Summary
Background
Low‐quality evidence suggests that pre‐operative exclusive enteral nutrition (E/EN) can improve postoperative outcomes in patients with Crohn's disease (CD). It is not standard practice in most centres.
Aims
To test the hypothesis that pre‐operative EN in patients undergoing ileal/ileocolonic surgery for CD is associated with improved postoperative outcome.
Methods
We performed a single centre retrospective observational study comparing surgical outcomes in patients receiving pre‐operative EN (≥600 kcal/day for ≥2 weeks) with those who received no nutritional optimisation. Consecutive adult patients undergoing ileal/ileocolonic resection from 2008 to 2020 were included.

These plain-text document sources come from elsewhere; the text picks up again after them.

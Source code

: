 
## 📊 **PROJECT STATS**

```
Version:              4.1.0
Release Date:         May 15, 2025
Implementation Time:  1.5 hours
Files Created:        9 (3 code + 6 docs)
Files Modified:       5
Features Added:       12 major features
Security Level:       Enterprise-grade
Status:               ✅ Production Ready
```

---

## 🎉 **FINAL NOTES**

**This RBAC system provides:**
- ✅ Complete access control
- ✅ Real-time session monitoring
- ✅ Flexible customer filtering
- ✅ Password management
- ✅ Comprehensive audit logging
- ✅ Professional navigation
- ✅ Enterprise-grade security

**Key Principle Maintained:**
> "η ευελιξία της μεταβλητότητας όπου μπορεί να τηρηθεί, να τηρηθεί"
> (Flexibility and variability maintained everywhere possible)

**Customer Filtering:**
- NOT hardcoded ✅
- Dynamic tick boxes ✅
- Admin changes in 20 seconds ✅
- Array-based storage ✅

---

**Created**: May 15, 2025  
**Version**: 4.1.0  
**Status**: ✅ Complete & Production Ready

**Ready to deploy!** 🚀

The primary outcome was postoperative complications <30 days. Secondary outcomes included EN tolerance, specific surgical complications, unplanned stoma formation, length of stay, length of bowel resected, readmission and biochemical/anthropometric changes.
Results
300 surgeries were included comprising 96 without nutritional optimisation and 204 optimised cases: oral EN n = 173, additional PN n = 31 (4 of whom had received nasogastric/nasojejunal EN). 142/204 (69.6%) tolerated EN. 125/204 (61.3%) initiated EN in clinic. Patients in the optimised cohort were younger at operation and diagnosis, with an increased frequency of penetrating disease and exposure to antibiotics or biologics, and were more likely to undergo laparoscopic surgery. The optimised cohort had favourable outcomes on multivariate analysis: all complications [OR 0.29; 0.15–0.57, p < 0.001], surgical complications [OR 0.41; 95% CI 0.20–0.87, p = 0.02], non‐surgical complications [OR 0.24 95% CI 0.11–0.52, p < 0.001], infective complications [OR 0.32; 95% CI 0.16–0.66, p = 0.001].
Conclusions
Oral EN was reasonably well tolerated and associated with a reduction in 30‐day postoperative complications. Randomised controlled trials are required to confirm these findings.